• EACC obtained warrant to investigate Ojienda's accounts without notifying him
• Persons of interest must be given chance to comply before action is taken against him
Persons investigated for corruption have a right of notice of the action intended against them, appeal judges have ruled.
In a decision seen to uphold the Bill of Rights, a three-judge bench of Roselyne Nambuye, Patrick Kiage and Sankale Ole Kantai held that the Ethics and Anti-Corruption Commission has no right to deny persons of interest the right of notice before investigations are carried into their bank accounts.
Their judgment was given on June 28.
The three upheld a decision of the High Court which invalidated a warrant to investigate Tom Ojienda's bank account over Sh280 million which was allegedly paid by Mumias Sugar company for services allegedly not rendered.

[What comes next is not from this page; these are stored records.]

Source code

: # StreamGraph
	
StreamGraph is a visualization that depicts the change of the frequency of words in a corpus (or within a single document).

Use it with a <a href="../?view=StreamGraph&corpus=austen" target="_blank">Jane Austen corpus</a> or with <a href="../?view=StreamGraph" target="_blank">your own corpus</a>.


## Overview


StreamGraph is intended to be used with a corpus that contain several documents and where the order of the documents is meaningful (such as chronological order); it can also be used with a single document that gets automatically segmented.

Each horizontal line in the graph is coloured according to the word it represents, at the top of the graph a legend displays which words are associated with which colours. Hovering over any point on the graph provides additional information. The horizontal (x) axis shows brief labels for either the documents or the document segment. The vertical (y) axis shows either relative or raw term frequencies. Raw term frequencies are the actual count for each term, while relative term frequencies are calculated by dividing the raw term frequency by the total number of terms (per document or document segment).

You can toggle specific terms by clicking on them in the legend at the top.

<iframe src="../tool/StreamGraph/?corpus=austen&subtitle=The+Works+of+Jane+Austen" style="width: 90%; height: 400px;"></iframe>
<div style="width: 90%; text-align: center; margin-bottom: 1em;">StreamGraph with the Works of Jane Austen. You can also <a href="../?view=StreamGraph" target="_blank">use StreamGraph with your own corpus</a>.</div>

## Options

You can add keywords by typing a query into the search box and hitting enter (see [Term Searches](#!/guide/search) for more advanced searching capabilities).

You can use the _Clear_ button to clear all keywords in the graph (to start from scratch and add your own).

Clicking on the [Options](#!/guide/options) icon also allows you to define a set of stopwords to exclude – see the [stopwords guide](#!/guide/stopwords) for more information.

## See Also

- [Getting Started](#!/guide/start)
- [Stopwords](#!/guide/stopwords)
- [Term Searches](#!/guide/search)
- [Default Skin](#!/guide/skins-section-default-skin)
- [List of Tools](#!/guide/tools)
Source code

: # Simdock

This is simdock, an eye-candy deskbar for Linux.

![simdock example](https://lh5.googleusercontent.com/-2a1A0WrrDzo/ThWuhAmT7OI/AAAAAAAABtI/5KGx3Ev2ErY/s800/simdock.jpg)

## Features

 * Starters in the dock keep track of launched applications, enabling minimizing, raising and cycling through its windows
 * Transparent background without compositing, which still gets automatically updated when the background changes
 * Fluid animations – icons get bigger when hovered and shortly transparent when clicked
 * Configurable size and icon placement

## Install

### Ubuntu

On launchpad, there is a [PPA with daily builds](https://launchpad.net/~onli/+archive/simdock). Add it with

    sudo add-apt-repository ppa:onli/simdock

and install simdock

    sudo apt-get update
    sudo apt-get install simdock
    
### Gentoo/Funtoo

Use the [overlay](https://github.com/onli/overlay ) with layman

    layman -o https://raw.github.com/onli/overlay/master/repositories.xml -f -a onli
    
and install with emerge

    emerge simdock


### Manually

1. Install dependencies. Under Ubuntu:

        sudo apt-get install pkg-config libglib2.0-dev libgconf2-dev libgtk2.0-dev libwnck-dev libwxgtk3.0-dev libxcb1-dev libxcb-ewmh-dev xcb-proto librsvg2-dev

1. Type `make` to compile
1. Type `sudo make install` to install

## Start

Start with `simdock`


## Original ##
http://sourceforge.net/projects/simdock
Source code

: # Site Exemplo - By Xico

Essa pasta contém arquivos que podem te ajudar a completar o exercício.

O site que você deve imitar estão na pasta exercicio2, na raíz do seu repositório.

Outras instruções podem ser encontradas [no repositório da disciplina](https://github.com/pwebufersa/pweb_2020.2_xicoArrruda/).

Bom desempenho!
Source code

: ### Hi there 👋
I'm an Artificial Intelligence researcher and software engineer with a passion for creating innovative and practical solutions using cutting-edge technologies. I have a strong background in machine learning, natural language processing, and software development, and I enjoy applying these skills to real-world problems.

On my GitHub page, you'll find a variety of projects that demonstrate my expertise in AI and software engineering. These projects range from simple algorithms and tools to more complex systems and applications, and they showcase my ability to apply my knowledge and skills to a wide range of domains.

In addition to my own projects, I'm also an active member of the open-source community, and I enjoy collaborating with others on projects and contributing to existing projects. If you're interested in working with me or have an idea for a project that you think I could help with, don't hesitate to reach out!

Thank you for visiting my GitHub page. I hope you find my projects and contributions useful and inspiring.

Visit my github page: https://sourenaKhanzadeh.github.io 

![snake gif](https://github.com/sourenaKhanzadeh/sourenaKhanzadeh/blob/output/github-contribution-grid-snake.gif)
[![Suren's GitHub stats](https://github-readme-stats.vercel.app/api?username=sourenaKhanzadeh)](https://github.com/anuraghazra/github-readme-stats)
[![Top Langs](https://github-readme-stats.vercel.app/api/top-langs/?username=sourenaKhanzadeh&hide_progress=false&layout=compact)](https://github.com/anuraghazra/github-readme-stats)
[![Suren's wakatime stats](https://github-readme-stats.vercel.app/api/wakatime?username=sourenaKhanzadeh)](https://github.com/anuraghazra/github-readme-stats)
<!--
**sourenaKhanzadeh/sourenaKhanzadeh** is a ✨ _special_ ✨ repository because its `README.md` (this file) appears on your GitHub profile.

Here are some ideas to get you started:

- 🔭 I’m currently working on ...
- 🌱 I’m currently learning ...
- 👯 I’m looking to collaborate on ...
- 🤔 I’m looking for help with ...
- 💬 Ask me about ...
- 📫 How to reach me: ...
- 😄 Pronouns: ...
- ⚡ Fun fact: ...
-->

They dismissed an appeal by EACC, saying the agency failed to issue notice to the lawyer and opted to just get a warrant to investigate his accounts.
The three judges noted that a person of interest ought to be made aware of the intended action by the EACC against him.

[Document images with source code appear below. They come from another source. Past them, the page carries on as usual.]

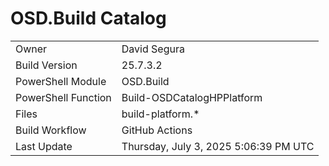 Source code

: ﻿# OSD.Build Catalog

| | |
|-|-|
| Owner | David Segura |
| Build Version | 25.7.3.2 |
| PowerShell Module | OSD.Build |
| PowerShell Function | Build-OSDCatalogHPPlatform |
| Files | build-platform.* |
| Build Workflow | GitHub Actions |
| Last Update | Thursday, July 3, 2025 5:06:39 PM UTC |
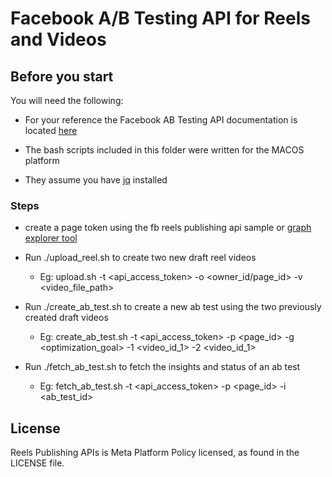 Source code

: # Facebook A/B Testing API for Reels and Videos

## Before you start

You will need the following:

* For your reference the Facebook AB Testing API documentation is located [here](https://developers.facebook.com/docs/video-api/ab-testing/)


* The bash scripts included in this folder were written for the MACOS platform
* They assume you have [jq](https://jqlang.github.io/jq/) installed




### Steps
* create a page token using the fb reels publishing api sample or [graph explorer tool](https://developers.facebook.com/tools/explorer/)

* Run ./upload_reel.sh to create two new draft reel videos
    * Eg: upload.sh -t <api_access_token> -o <owner_id/page_id>  -v <video_file_path>

* Run ./create_ab_test.sh to create a new ab test using the two previously created draft videos
    * Eg: create_ab_test.sh -t <api_access_token> -p <page_id> -g <optimization_goal> -1 <video_id_1> -2 <video_id_1>

* Run  ./fetch_ab_test.sh to fetch the insights and status of an ab test
    * Eg: fetch_ab_test.sh -t <api_access_token> -p <page_id> -i <ab_test_id>





## License
Reels Publishing APIs is Meta Platform Policy licensed, as found in the LICENSE file.
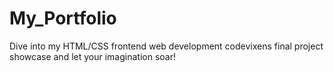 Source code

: # My_Portfolio
Dive into my HTML/CSS frontend web development codevixens final project showcase and let your imagination soar!
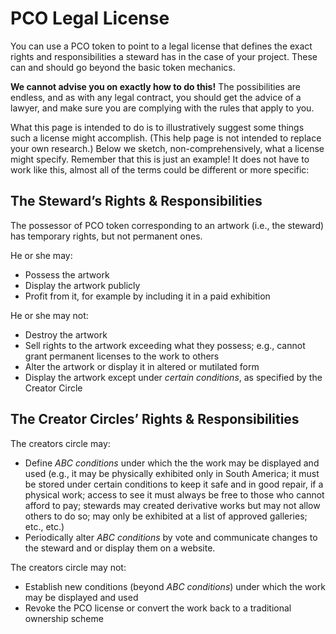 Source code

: # PCO Legal License

You can use a PCO token to point to a legal license that defines the exact rights and responsibilities a steward has in the case of your project. These can and should go beyond the basic token mechanics.

**We cannot advise you on exactly how to do this!** The possibilities are endless, and as with any legal contract, you should get the advice of a lawyer, and make sure you are complying with the rules that apply to you.

What this page is intended to do is to illustratively suggest some things such a license might accomplish. (This help page is not intended to replace your own research.) Below we sketch, non-comprehensively, what a license might specify. Remember that this is just an example! It does not have to work like this, almost all of the terms could be different or more specific:

## The Steward’s Rights & Responsibilities

The possessor of PCO token corresponding to an artwork (i.e., the steward) has temporary rights, but not permanent ones.

He or she may:

- Possess the artwork
- Display the artwork publicly
- Profit from it, for example by including it in a paid exhibition

He or she may not:

- Destroy the artwork
- Sell rights to the artwork exceeding what they possess; e.g., cannot grant permanent licenses to the work to others
- Alter the artwork or display it in altered or mutilated form
- Display the artwork except under _certain conditions_, as specified by the Creator Circle

## The Creator Circles’ Rights & Responsibilities

The creators circle may:

- Define _ABC conditions_ under which the the work may be displayed and used (e.g., it may be physically exhibited only in South America; it must be stored under certain conditions to keep it safe and in good repair, if a physical work; access to see it must always be free to those who cannot afford to pay; stewards may created derivative works but may not allow others to do so; may only be exhibited at a list of approved galleries; etc., etc.)
- Periodically alter _ABC conditions_ by vote and communicate changes to the steward and or display them on a website.

The creators circle may not:

- Establish new conditions (beyond _ABC conditions_) under which the work may be displayed and used
- Revoke the PCO license or convert the work back to a traditional ownership scheme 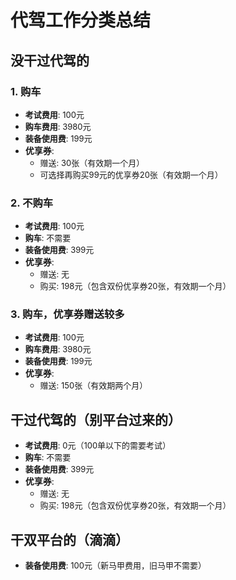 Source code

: # 代驾工作分类总结

## 没干过代驾的

### 1. 购车
- <font size="2">**考试费用**: 100元</font>
- <font size="2">**购车费用**: 3980元</font>
- <font size="2">**装备使用费**: 199元</font>
- **优享券**:
  - <font size="2">赠送: 30张（有效期一个月）</font>
  - <font size="2">可选择再购买99元的优享券20张（有效期一个月）</font>

### 2. 不购车
- <font size="2">**考试费用**: 100元</font>
- <font size="2">**购车**: 不需要</font>
- <font size="2">**装备使用费**: 399元</font>
- **优享券**:
  - <font size="2">赠送: 无</font>
  - <font size="2">购买: 198元（包含双份优享券20张，有效期一个月）</font>

### 3. 购车，优享券赠送较多
- <font size="2">**考试费用**: 100元</font>
- <font size="2">**购车费用**: 3980元</font>
- <font size="2">**装备使用费**: 199元</font>
- **优享券**:
  - <font size="2">赠送: 150张（有效期两个月）</font>

## 干过代驾的（别平台过来的）
- <font size="2">**考试费用**: 0元（100单以下的需要考试）</font>
- <font size="2">**购车**: 不需要</font>
- <font size="2">**装备使用费**: 399元</font>
- **优享券**:
  - <font size="2">赠送: 无</font>
  - <font size="2">购买: 198元（包含双份优享券20张，有效期一个月）</font>

## 干双平台的（滴滴）
- <font size="2">**装备使用费**: 100元（新马甲费用，旧马甲不需要）</font> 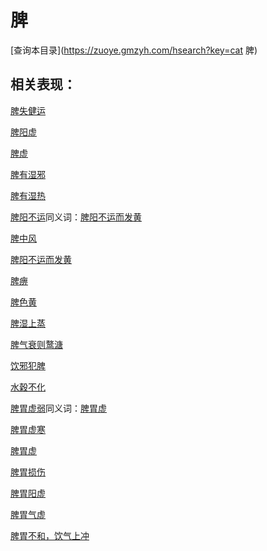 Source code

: # 脾
[查询本目录](https://zuoye.gmzyh.com/hsearch?key=cat 脾)

## 相关表现：

[脾失健运](https://zuoye.gmzyh.com/search?key=脾失健运)
[脾阳虚](https://zuoye.gmzyh.com/search?key=脾阳虚)
[脾虚](https://zuoye.gmzyh.com/search?key=脾虚)
[脾有湿邪](https://zuoye.gmzyh.com/search?key=脾有湿邪)
[脾有湿热](https://zuoye.gmzyh.com/search?key=脾有湿热)
[脾阳不运](https://zuoye.gmzyh.com/search?key=脾阳不运)同义词：[脾阳不运而发黄](https://zuoye.gmzyh.com/search?key=脾阳不运而发黄)
[脾中风](https://zuoye.gmzyh.com/search?key=脾中风)
[脾阳不运而发黄](https://zuoye.gmzyh.com/search?key=脾阳不运而发黄)
[脾痹](https://zuoye.gmzyh.com/search?key=脾痹)
[脾色黄](https://zuoye.gmzyh.com/search?key=脾色黄)
[脾湿上蒸](https://zuoye.gmzyh.com/search?key=脾湿上蒸)
[脾气衰则鹜溏](https://zuoye.gmzyh.com/search?key=脾气衰则鹜溏)
[饮邪犯脾](https://zuoye.gmzyh.com/search?key=饮邪犯脾)
[水穀不化](https://zuoye.gmzyh.com/search?key=水穀不化)
[脾胃虚弱](https://zuoye.gmzyh.com/search?key=脾胃虚弱)同义词：[脾胃虚](https://zuoye.gmzyh.com/search?key=脾胃虚)
[脾胃虚寒](https://zuoye.gmzyh.com/search?key=脾胃虚寒)
[脾胃虚](https://zuoye.gmzyh.com/search?key=脾胃虚)
[脾胃损伤](https://zuoye.gmzyh.com/search?key=脾胃损伤)
[脾胃阳虚](https://zuoye.gmzyh.com/search?key=脾胃阳虚)
[脾胃气虚](https://zuoye.gmzyh.com/search?key=脾胃气虚)
[脾胃不和，饮气上冲](https://zuoye.gmzyh.com/search?key=脾胃不和，饮气上冲)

The law, the judges said, requires that a person of interest be first given a chance to voluntarily comply with notice before any action is taken against him.
“This was not done by EACC who chose the easier general path of seeking warrants ex parte instead of paying due regard to the preliminary steps required under its constitutive and operative statute. In so doing, it infringed on Ojienda’s fundamental rights and affected his interests, hence the learned judge's invalidating action which we have no difficulty endorsing," the appeal judges ruled.

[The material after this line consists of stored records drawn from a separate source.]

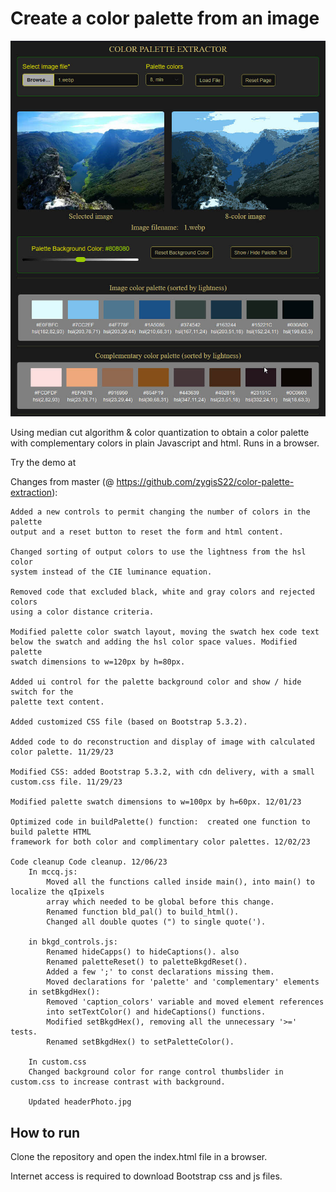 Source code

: # Create a color palette from an image

![Header image](/headerPhoto.jpg)

Using median cut algorithm & color quantization to obtain a color palette with 
complementary colors in plain Javascript and html.  Runs in a browser.

Try the demo at <a href='https://johnwarh.github.io/color-palette-extractor'></a>

Changes from master (@ https://github.com/zygisS22/color-palette-extraction): 

	Added a new controls to permit changing the number of colors in the palette 
	output and a reset button to reset the form and html content.
 
	Changed sorting of output colors to use the lightness from the hsl color 
	system instead of the CIE luminance equation.  
	
	Removed code that excluded black, white and gray colors and rejected colors 
	using a color distance criteria.

	Modified palette color swatch layout, moving the swatch hex code text 
	below the swatch and adding the hsl color space values. Modified palette 
	swatch dimensions to w=120px by h=80px.
	
	Added ui control for the palette background color and show / hide switch for the 
	palette text content.
	
	Added customized CSS file (based on Bootstrap 5.3.2).
	
	Added code to do reconstruction and display of image with calculated color palette. 11/29/23
	
	Modified CSS: added Bootstrap 5.3.2, with cdn delivery, with a small custom.css file. 11/29/23

	Modified palette swatch dimensions to w=100px by h=60px. 12/01/23

	Optimized code in buildPalette() function:  created one function to build palette HTML
	framework for both color and complimentary color palettes. 12/02/23

	Code cleanup Code cleanup. 12/06/23
		In mccq.js:
			Moved all the functions called inside main(), into main() to localize the qIpixels 
			array which needed to be global before this change.
			Renamed function bld_pal() to build_html().
			Changed all double quotes (") to single quote(').

		in bkgd_controls.js:
			Renamed hideCapps() to hideCaptions(). also 
			Renamed paletteReset() to paletteBkgdReset().
			Added a few ';' to const declarations missing them.
			Moved declarations for 'palette' and 'complementary' elements
		in setBkgdHex():
			Removed 'caption_colors' variable and moved element references
			into setTextColor() and hideCaptions() functions.
			Modified setBkgdHex(), removing all the unnecessary '>=' tests.
			Renamed setBkgdHex() to setPaletteColor().

		In custom.css
		Changed background color for range control thumbslider in custom.css to increase contrast with background.

		Updated headerPhoto.jpg



## How to run

Clone the repository and open the index.html file in a browser.

Internet access is required to download Bootstrap css and js files.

Trouble began when On March 18, 2015 the chief magistrate's court in Kibera issued warrants to the EACC to investigate Ojienda’s bank accounts.
The warrant was issued after the EACC moved to court, saying it wanted to investigate Sh280 million paid into the lawyer's account by Mumias Sugar.
Ojienda filed an application saying the EACC had secretly and without giving him notice obtained warrants to look into his bank account.
He said what the EACC did was not only abuse of power but also amounted to violation of his rights to privacy and fair hearing.